***** INFORMATION SHOWN

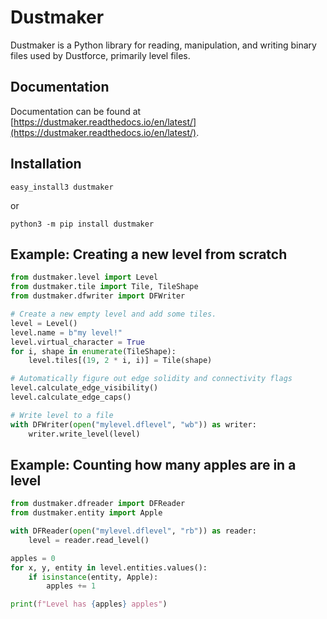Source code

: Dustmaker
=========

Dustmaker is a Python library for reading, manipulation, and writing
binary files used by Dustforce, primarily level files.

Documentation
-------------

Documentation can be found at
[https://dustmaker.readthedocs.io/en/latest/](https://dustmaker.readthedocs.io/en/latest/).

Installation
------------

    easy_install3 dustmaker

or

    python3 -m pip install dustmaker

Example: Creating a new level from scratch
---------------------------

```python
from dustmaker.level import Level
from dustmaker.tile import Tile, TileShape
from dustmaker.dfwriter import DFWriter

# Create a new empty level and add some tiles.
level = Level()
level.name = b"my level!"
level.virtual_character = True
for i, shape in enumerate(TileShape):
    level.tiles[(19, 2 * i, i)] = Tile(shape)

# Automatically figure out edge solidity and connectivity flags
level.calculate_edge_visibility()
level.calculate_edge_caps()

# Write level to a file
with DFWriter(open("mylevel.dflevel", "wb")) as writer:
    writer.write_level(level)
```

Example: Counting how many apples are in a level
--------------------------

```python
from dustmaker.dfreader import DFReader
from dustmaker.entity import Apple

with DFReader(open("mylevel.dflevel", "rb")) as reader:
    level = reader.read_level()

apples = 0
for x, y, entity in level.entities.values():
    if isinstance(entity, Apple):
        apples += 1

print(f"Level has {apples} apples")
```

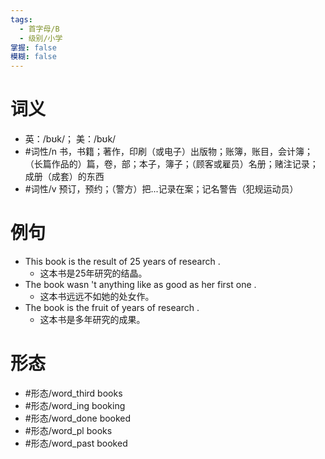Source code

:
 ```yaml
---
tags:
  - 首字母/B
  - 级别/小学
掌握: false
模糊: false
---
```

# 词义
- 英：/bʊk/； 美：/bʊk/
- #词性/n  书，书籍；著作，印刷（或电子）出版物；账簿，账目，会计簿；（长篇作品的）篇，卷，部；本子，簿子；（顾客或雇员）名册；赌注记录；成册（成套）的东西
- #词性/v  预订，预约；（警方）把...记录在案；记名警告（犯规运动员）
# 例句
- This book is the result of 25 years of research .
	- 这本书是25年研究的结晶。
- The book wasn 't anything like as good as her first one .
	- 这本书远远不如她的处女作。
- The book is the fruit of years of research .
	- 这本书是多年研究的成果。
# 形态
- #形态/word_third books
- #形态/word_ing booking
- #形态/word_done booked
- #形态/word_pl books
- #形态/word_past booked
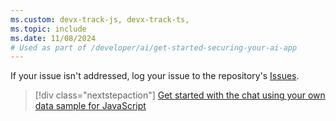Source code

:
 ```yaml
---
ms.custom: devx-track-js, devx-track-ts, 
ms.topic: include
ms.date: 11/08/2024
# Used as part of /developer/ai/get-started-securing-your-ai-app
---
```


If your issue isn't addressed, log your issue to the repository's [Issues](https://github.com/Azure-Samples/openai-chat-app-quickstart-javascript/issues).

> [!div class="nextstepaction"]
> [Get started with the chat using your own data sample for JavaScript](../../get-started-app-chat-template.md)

**********

EXERCISE OBJECTIVE: Write out exactly the lines from the one that contains "- #形态/word_ing booking" through the last line of the data above, both included. Leave every picture out.

WORKED SOLUTION:
- #形态/word_ing booking
- #形态/word_done booked
- #形态/word_pl books
- #形态/word_past booked
Source code

:
 ```yaml
---
ms.custom: devx-track-js, devx-track-ts, 
ms.topic: include
ms.date: 11/08/2024
# Used as part of /developer/ai/get-started-securing-your-ai-app
---
```


If your issue isn't addressed, log your issue to the repository's [Issues](https://github.com/Azure-Samples/openai-chat-app-quickstart-javascript/issues).

> [!div class="nextstepaction"]
> [Get started with the chat using your own data sample for JavaScript](../../get-started-app-chat-template.md)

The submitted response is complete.